Pictures paired with source code:

+++

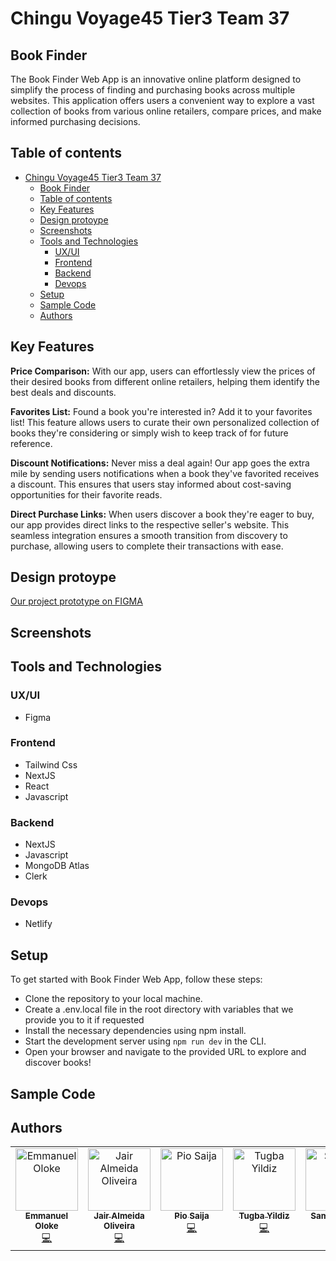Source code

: # Chingu Voyage45 Tier3 Team 37

## Book Finder
    
The Book Finder Web App is an innovative online platform designed to simplify the process of finding and purchasing books across multiple websites. This application offers users a convenient way to explore a vast collection of books from various online retailers, compare prices, and make informed purchasing decisions.


## Table of contents

- [Chingu Voyage45 Tier3 Team 37](#chingu-voyage45-tier3-team-37)
  - [Book Finder](#book-finder)
  - [Table of contents](#table-of-contents)
  - [Key Features](#key-features)
  - [Design protoype](#design-protoype)
  - [Screenshots](#screenshots)
  - [Tools and Technologies](#tools-and-technologies)
    - [UX/UI](#uxui)
    - [Frontend](#frontend)
    - [Backend](#backend)
    - [Devops](#devops)
  - [Setup](#setup)
  - [Sample Code](#sample-code)
  - [Authors](#authors)

## Key Features

**Price Comparison:** With our app, users can effortlessly view the prices of their desired books from different online retailers, helping them identify the best deals and discounts.

**Favorites List:** Found a book you're interested in? Add it to your favorites list! This feature allows users to curate their own personalized collection of books they're considering or simply wish to keep track of for future reference.

**Discount Notifications:** Never miss a deal again! Our app goes the extra mile by sending users notifications when a book they've favorited receives a discount. This ensures that users stay informed about cost-saving opportunities for their favorite reads.

**Direct Purchase Links:** When users discover a book they're eager to buy, our app provides direct links to the respective seller's website. This seamless integration ensures a smooth transition from discovery to purchase, allowing users to complete their transactions with ease.

## Design protoype

[Our project prototype on FIGMA](https://www.figma.com/file/ep8G9FmBjyI97BPPUsV9hZ/book-price-finder?type=design&node-id=0%3A1&mode=design&t=IG2ZP95Zdr7U8EZE-1)

## Screenshots
## Tools and Technologies

### UX/UI

- Figma

### Frontend

- Tailwind Css
- NextJS
- React
- Javascript



### Backend

- NextJS
- Javascript
- MongoDB Atlas
- Clerk

### Devops

- Netlify

## Setup

To get started with Book Finder Web App, follow these steps:

- Clone the repository to your local machine.
- Create a .env.local file in the root directory with variables that we provide you to it if requested
- Install the necessary dependencies using npm install.
- Start the development server using `npm run dev` in the CLI.
- Open your browser and navigate to the provided URL to explore and discover books!


## Sample Code

## Authors
<table>
  <tbody>
    <tr>
      <td align="center" valign="top" width="14.28%"><a href="https://github.com/EmmanuelOloke"><img src="https://avatars.githubusercontent.com/u/16335826?v=4" width="100px;" alt="Emmanuel Oloke"/><br /><sub><b>Emmanuel Oloke</b></sub></a><br /><a href="https://github.com/EmmanuelOloke?tab=repositories" title="Projects">💻</a></td>
      <td align="center" valign="top" width="14.28%"><a href="https://github.com/ceifeirocv"><img src="https://avatars.githubusercontent.com/u/20646833?v=4" width="100px;" alt="Jair Almeida Oliveira"/><br /><sub><b>Jair Almeida Oliveira</b></sub></a><br /><a href="https://github.com/ceifeirocv?tab=repositories" title="Projects">💻</a></td>
      <td align="center" valign="top" width="14.28%"><a href="https://github.com/Pio-js"><img src="https://avatars.githubusercontent.com/u/71008079?v=4" width="100px;" alt="Pio Saija"/><br /><sub><b>Pio Saija</b></sub></a><br /><a href="https://github.com/Pio-js?tab=repositories" title="Projects">💻</a></td>
      <td align="center" valign="top" width="14.28%"><a href="https://github.com/yildiztugba"><img src="https://avatars.githubusercontent.com/u/78135546?v=4" width="100px;" alt="Tugba Yildiz"/><br /><sub><b>Tugba Yildiz</b></sub></a><br /><a href="https://github.com/yildiztugba?tab=repositories" title="Projects">💻</a></td>
      <td align="center" valign="top" width="14.28%"><a href="https://github.com/frugalcodes"><img src="https://avatars.githubusercontent.com/u/91540220?v=4" width="100px;" alt="Samuel Igwe"/><br /><sub><b>Samuel Igwe</b></sub></a><br /><a href="https://github.com/frugalcodes?tab=repositories" title="Projects">💻</a></td>
    </tr>
     </tbody>
</table>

+++

All records must be output exactly as they are, except for the pictures, which are left out.

# EXERCISE RESPONSE
Source code

: # Chingu Voyage45 Tier3 Team 37

## Book Finder
    
The Book Finder Web App is an innovative online platform designed to simplify the process of finding and purchasing books across multiple websites. This application offers users a convenient way to explore a vast collection of books from various online retailers, compare prices, and make informed purchasing decisions.


## Table of contents

- [Chingu Voyage45 Tier3 Team 37](#chingu-voyage45-tier3-team-37)
  - [Book Finder](#book-finder)
  - [Table of contents](#table-of-contents)
  - [Key Features](#key-features)
  - [Design protoype](#design-protoype)
  - [Screenshots](#screenshots)
  - [Tools and Technologies](#tools-and-technologies)
    - [UX/UI](#uxui)
    - [Frontend](#frontend)
    - [Backend](#backend)
    - [Devops](#devops)
  - [Setup](#setup)
  - [Sample Code](#sample-code)
  - [Authors](#authors)

## Key Features

**Price Comparison:** With our app, users can effortlessly view the prices of their desired books from different online retailers, helping them identify the best deals and discounts.

**Favorites List:** Found a book you're interested in? Add it to your favorites list! This feature allows users to curate their own personalized collection of books they're considering or simply wish to keep track of for future reference.

**Discount Notifications:** Never miss a deal again! Our app goes the extra mile by sending users notifications when a book they've favorited receives a discount. This ensures that users stay informed about cost-saving opportunities for their favorite reads.

**Direct Purchase Links:** When users discover a book they're eager to buy, our app provides direct links to the respective seller's website. This seamless integration ensures a smooth transition from discovery to purchase, allowing users to complete their transactions with ease.

## Design protoype

[Our project prototype on FIGMA](https://www.figma.com/file/ep8G9FmBjyI97BPPUsV9hZ/book-price-finder?type=design&node-id=0%3A1&mode=design&t=IG2ZP95Zdr7U8EZE-1)

## Screenshots
## Tools and Technologies

### UX/UI

- Figma

### Frontend

- Tailwind Css
- NextJS
- React
- Javascript



### Backend

- NextJS
- Javascript
- MongoDB Atlas
- Clerk

### Devops

- Netlify

## Setup

To get started with Book Finder Web App, follow these steps:

- Clone the repository to your local machine.
- Create a .env.local file in the root directory with variables that we provide you to it if requested
- Install the necessary dependencies using npm install.
- Start the development server using `npm run dev` in the CLI.
- Open your browser and navigate to the provided URL to explore and discover books!


## Sample Code

## Authors
<table>
  <tbody>
    <tr>
      <td align="center" valign="top" width="14.28%"><a href="https://github.com/EmmanuelOloke"><img src="https://avatars.githubusercontent.com/u/16335826?v=4" width="100px;" alt="Emmanuel Oloke"/><br /><sub><b>Emmanuel Oloke</b></sub></a><br /><a href="https://github.com/EmmanuelOloke?tab=repositories" title="Projects">💻</a></td>
      <td align="center" valign="top" width="14.28%"><a href="https://github.com/ceifeirocv"><img src="https://avatars.githubusercontent.com/u/20646833?v=4" width="100px;" alt="Jair Almeida Oliveira"/><br /><sub><b>Jair Almeida Oliveira</b></sub></a><br /><a href="https://github.com/ceifeirocv?tab=repositories" title="Projects">💻</a></td>
      <td align="center" valign="top" width="14.28%"><a href="https://github.com/Pio-js"><img src="https://avatars.githubusercontent.com/u/71008079?v=4" width="100px;" alt="Pio Saija"/><br /><sub><b>Pio Saija</b></sub></a><br /><a href="https://github.com/Pio-js?tab=repositories" title="Projects">💻</a></td>
      <td align="center" valign="top" width="14.28%"><a href="https://github.com/yildiztugba"><img src="https://avatars.githubusercontent.com/u/78135546?v=4" width="100px;" alt="Tugba Yildiz"/><br /><sub><b>Tugba Yildiz</b></sub></a><br /><a href="https://github.com/yildiztugba?tab=repositories" title="Projects">💻</a></td>
      <td align="center" valign="top" width="14.28%"><a href="https://github.com/frugalcodes"><img src="https://avatars.githubusercontent.com/u/91540220?v=4" width="100px;" alt="Samuel Igwe"/><br /><sub><b>Samuel Igwe</b></sub></a><br /><a href="https://github.com/frugalcodes?tab=repositories" title="Projects">💻</a></td>
    </tr>
     </tbody>
</table>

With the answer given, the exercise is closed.